There are currently three active cases in the region: One in Nome, one in Unalakleet and one in White Mountain.
As cases drop, and the current Omicron variant presents itself less harmful in vaccinated patients, efforts to track the virus have also started to drop. The Alaska Department of Health and Social Services switched to updating death totals once a week some time ago and has recently moved to updating their dashboard for cases only once a week, as well.
William Hanage, an epidemiologist and associate professor at the Harvard T.H. Chan School of Public Health told CNN, “Things are not stable right now. Even if I don’t reckon we are going to see [another] large surge, weekly reporting means that if I am wrong, we would learn about it later and so be able to do less about it.”
The importance of measuring goes beyond simply recording trends in cases, hospitalizations and deaths, but appears in variant surveillance as well. South Africa, which has some of the most advanced genomic sequencing in the world, has identified a BA.4 and a BA.5 variant, both of which appear to have an increased ability to evade the immune system.
Dr. Scott Gottlieb, FDA commissioner under former President Donald Trump, shared on a social media a link to a preprint study which opens with the line “Recent emergence of SARS-CoV-2 Omicron sublineages BA.2.12.1, BA.2.13, BA.4 and BA.5 all contain L452 mutations and show potential higher transmissibility over BA.2.” This means that there are new variants circulating which are even more transmissible and increasingly ignore the protection gotten from previous infection or vaccination.
While the Centers for Disease Control and Prevention have yet to update their definition of “fully vaccinated,” they started using the phrase “up-to-date” instead.
According to Alaska Dept. of Health and Social Services data, 71.9 percent of residents in the state have at least one shot, and only 28.1 percent have received their first booster.

The week in numbers:
On Tuesday, April 26, Norton Sound Health Corporation identified three new COVID-19 cases in the region. There were two in Golovin and one in Unalakleet.
This made for 12 active cases in the region: six in Shishmaref, three in Nome, two in Golovin and one in Unalakleet.
On Wednesday, April 27, NSHC identified two new COVID-19 cases in the region. One was in Nome and one was in Unalakleet.
This dropped the number of active cases in the region to 10: Four in Shishmaref, three in Nome, two in Unalakleet and one in Golovin.

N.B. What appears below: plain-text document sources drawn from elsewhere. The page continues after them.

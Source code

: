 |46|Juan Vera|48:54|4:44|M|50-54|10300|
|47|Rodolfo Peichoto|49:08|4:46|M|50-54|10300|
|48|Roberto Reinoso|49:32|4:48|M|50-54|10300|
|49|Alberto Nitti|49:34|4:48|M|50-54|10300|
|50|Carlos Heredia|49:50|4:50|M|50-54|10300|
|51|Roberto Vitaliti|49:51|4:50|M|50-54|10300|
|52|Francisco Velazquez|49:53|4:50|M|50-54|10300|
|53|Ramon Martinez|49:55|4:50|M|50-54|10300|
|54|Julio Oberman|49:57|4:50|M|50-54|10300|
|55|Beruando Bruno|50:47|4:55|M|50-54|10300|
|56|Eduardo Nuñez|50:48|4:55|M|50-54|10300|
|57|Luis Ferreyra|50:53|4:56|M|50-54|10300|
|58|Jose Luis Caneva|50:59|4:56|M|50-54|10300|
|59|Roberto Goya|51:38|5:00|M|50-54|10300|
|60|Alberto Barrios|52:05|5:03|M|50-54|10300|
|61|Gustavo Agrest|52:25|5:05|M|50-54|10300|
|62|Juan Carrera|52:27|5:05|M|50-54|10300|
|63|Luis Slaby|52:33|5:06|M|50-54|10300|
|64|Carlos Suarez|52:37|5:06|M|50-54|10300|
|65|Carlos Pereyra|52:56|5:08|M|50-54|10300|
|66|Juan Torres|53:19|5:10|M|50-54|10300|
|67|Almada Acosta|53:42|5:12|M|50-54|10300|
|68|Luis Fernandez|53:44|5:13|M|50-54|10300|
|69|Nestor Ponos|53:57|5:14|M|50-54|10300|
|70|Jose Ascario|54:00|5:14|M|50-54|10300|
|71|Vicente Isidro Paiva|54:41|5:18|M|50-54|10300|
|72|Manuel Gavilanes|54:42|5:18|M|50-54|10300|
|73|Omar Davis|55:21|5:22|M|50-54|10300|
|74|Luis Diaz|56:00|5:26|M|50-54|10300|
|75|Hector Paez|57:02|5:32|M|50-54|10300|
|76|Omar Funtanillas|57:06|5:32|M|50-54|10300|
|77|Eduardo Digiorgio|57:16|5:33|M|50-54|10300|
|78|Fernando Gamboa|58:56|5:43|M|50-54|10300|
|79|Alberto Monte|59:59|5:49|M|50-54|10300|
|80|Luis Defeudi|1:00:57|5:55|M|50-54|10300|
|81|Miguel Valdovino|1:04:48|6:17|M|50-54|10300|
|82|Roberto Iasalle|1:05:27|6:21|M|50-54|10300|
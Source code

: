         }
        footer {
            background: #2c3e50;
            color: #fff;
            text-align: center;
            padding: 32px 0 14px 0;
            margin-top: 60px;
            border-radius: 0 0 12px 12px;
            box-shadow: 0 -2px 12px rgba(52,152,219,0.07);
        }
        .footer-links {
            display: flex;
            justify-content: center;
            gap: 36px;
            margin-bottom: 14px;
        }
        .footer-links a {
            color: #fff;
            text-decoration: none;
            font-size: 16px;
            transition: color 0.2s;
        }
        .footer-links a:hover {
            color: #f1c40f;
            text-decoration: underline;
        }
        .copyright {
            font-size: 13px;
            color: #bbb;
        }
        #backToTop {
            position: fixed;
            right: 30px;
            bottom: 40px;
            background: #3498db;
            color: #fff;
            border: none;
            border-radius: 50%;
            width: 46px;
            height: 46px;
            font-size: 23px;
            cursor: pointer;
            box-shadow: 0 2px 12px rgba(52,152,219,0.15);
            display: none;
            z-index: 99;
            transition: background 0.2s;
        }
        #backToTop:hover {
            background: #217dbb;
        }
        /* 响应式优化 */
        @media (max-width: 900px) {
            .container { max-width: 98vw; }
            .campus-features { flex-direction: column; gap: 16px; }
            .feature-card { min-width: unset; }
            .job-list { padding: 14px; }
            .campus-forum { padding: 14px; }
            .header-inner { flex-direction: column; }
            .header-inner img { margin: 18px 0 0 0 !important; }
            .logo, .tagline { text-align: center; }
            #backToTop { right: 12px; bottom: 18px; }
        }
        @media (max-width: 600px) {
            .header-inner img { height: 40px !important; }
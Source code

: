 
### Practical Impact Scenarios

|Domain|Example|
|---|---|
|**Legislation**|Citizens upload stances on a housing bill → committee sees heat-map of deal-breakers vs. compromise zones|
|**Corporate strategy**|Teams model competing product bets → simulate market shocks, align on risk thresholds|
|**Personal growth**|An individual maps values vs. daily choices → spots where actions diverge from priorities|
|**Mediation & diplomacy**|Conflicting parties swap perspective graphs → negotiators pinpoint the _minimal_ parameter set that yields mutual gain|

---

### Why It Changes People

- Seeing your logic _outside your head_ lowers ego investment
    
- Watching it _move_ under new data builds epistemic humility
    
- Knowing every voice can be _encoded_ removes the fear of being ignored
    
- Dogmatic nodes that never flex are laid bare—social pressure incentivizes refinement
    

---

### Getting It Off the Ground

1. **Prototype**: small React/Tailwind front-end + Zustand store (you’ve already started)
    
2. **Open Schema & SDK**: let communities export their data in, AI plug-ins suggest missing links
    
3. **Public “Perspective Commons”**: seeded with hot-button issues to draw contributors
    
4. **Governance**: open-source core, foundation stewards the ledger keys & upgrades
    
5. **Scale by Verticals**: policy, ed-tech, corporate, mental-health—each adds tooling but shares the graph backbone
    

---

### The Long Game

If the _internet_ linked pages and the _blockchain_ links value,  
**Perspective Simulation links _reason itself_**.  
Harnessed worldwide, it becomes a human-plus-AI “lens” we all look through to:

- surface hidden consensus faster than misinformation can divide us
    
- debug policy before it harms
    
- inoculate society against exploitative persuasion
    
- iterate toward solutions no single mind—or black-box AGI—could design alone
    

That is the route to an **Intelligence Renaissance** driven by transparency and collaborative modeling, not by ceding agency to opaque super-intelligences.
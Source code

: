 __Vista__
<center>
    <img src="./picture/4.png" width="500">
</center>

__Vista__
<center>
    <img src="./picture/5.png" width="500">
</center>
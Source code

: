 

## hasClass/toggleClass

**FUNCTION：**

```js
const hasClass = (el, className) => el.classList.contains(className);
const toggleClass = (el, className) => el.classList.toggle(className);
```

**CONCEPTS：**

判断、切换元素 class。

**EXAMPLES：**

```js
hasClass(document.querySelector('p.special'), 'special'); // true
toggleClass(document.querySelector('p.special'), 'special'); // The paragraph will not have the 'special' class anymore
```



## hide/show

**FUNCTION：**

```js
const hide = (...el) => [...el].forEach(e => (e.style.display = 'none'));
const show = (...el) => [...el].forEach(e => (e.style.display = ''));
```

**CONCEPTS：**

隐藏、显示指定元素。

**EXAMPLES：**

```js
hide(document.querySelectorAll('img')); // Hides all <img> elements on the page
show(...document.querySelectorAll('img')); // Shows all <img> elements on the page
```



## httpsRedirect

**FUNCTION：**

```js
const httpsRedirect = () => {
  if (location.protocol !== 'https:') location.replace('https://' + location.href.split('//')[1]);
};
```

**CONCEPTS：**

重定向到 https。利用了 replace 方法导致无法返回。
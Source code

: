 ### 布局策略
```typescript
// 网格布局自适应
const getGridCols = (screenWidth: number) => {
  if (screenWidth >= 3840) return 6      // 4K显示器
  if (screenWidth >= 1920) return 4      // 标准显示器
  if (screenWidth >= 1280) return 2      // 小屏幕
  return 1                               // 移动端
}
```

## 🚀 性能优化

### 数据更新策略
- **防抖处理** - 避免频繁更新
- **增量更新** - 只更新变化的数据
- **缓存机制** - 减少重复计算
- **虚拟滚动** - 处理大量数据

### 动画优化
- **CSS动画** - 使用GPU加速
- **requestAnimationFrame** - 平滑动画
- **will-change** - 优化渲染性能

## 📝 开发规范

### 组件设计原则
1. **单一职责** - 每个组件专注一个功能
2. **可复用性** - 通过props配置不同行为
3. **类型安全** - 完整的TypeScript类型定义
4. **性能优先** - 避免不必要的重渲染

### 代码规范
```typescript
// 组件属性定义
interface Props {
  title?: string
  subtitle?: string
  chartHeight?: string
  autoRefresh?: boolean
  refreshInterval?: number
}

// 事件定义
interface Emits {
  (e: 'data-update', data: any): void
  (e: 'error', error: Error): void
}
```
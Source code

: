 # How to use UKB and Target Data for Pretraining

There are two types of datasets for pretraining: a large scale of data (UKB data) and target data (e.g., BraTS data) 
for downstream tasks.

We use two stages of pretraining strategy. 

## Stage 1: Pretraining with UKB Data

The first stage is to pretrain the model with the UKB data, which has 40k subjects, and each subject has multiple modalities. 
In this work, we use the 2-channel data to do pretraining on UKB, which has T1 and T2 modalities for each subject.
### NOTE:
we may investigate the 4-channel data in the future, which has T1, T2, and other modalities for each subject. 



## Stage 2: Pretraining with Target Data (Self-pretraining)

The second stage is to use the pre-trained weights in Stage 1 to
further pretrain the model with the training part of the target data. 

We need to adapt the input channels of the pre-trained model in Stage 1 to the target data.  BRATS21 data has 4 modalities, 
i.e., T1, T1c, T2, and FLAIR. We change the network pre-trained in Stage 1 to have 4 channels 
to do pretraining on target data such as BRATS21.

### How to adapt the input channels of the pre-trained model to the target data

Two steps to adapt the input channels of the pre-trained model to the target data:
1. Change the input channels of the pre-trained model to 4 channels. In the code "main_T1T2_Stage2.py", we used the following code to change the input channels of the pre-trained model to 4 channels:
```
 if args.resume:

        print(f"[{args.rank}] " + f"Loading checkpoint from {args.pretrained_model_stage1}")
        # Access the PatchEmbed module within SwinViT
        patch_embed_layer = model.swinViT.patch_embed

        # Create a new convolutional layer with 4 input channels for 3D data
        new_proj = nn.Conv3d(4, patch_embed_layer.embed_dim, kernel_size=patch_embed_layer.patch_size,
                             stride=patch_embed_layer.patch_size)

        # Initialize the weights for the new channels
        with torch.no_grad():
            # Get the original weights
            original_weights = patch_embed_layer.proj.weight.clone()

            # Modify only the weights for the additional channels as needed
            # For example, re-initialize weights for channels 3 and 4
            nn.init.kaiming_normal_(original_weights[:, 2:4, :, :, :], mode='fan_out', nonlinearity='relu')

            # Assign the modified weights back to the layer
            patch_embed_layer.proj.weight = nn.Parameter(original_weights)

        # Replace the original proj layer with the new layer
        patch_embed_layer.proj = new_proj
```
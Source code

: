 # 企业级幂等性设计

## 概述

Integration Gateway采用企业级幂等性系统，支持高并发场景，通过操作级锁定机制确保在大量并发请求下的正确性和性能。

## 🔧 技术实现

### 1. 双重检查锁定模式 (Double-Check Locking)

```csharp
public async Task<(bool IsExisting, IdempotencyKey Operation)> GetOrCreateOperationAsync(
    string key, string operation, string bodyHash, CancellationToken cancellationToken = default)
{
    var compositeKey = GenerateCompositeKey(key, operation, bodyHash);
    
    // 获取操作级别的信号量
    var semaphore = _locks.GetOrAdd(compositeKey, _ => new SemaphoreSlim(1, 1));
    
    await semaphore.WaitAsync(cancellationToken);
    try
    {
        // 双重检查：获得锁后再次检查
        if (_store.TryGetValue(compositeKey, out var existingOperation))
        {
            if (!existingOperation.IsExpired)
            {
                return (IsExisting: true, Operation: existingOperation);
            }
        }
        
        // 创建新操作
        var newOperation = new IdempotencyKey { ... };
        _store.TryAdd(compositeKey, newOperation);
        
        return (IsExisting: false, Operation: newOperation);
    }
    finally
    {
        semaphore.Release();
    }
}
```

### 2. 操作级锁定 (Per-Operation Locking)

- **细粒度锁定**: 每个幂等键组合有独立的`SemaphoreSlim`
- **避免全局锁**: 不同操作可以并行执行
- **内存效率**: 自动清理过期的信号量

Between Thursday, April 28, and Sunday, May 1, NSHC identified two new COVID-19 cases in the region. There was one in Nome and one in Shaktoolik.
This further dropped active cases in the region to four: Two in Nome, one in Shishmaref, and one in Unalakleet.
On Monday, May 2, NSHC identified four new cases of COVID-19 in the region. There was one case detected in Nome, Shishmaref, Unalakleet and White Mountain.
The totals
Since the start of the pandemic, there were 81,444,332 officially reported cases of COVID-19 and 993,999 associated deaths in the USA.
Alaska had at least 244,914 cases of COVID-19, 3,757 hospitalizations, and 1,219 deaths. There are currently 32 people in the hospital due to the virus, an increase of more than 50 percent since last week.
The Nome, Bering Strait and Norton Sound region had at least 5,969 cases, 44 hospitalizations and six deaths due to COVID-19.